● **What is required**
Return only what lies between the first line of the entries and the line containing "57. Maintaining up-to-date", both lines included.

● **Data for analysis**

#####

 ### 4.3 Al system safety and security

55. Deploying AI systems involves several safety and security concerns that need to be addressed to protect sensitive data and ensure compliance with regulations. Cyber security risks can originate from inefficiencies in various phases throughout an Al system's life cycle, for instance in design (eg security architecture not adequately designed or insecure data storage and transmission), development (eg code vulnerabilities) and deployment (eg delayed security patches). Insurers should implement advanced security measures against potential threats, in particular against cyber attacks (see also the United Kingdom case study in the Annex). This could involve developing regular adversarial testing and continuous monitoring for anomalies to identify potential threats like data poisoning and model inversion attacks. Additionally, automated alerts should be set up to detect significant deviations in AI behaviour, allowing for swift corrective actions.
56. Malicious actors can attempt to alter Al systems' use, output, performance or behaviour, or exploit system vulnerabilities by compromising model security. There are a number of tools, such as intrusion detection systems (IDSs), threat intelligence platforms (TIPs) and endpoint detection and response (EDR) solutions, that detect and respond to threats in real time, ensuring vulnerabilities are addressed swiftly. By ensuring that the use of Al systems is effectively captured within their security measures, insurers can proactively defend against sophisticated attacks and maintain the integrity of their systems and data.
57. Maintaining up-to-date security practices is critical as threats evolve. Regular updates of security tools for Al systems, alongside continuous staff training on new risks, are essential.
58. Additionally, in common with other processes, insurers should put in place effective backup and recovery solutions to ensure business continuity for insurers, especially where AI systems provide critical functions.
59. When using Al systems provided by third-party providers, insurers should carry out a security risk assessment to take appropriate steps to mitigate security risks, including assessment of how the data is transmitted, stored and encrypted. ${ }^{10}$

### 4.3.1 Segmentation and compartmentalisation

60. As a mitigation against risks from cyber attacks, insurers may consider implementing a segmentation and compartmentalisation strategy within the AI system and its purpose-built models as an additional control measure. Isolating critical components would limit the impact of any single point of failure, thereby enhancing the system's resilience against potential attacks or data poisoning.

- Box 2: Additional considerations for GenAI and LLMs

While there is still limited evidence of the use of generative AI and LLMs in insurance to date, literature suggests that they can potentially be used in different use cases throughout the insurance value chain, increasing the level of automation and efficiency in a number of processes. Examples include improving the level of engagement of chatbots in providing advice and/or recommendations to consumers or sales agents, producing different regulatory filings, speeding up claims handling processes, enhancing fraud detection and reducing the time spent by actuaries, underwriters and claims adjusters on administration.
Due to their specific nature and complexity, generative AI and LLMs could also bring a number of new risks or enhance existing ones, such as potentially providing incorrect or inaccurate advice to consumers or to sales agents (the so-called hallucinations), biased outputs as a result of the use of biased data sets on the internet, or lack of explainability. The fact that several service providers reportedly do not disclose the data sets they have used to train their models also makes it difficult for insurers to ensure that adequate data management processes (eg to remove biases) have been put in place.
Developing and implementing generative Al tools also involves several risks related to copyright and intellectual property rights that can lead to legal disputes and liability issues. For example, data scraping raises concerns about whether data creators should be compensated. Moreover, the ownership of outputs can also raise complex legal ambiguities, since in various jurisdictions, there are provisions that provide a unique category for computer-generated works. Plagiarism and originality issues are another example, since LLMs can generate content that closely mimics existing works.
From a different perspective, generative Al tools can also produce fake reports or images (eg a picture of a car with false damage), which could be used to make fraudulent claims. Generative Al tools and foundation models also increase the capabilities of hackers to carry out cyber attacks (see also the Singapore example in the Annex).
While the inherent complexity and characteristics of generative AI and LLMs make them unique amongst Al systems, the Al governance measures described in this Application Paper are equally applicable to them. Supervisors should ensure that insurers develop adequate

#####

● **Exercise solution**
 ### 4.3 Al system safety and security

55. Deploying AI systems involves several safety and security concerns that need to be addressed to protect sensitive data and ensure compliance with regulations. Cyber security risks can originate from inefficiencies in various phases throughout an Al system's life cycle, for instance in design (eg security architecture not adequately designed or insecure data storage and transmission), development (eg code vulnerabilities) and deployment (eg delayed security patches). Insurers should implement advanced security measures against potential threats, in particular against cyber attacks (see also the United Kingdom case study in the Annex). This could involve developing regular adversarial testing and continuous monitoring for anomalies to identify potential threats like data poisoning and model inversion attacks. Additionally, automated alerts should be set up to detect significant deviations in AI behaviour, allowing for swift corrective actions.
56. Malicious actors can attempt to alter Al systems' use, output, performance or behaviour, or exploit system vulnerabilities by compromising model security. There are a number of tools, such as intrusion detection systems (IDSs), threat intelligence platforms (TIPs) and endpoint detection and response (EDR) solutions, that detect and respond to threats in real time, ensuring vulnerabilities are addressed swiftly. By ensuring that the use of Al systems is effectively captured within their security measures, insurers can proactively defend against sophisticated attacks and maintain the integrity of their systems and data.
57. Maintaining up-to-date security practices is critical as threats evolve. Regular updates of security tools for Al systems, alongside continuous staff training on new risks, are essential.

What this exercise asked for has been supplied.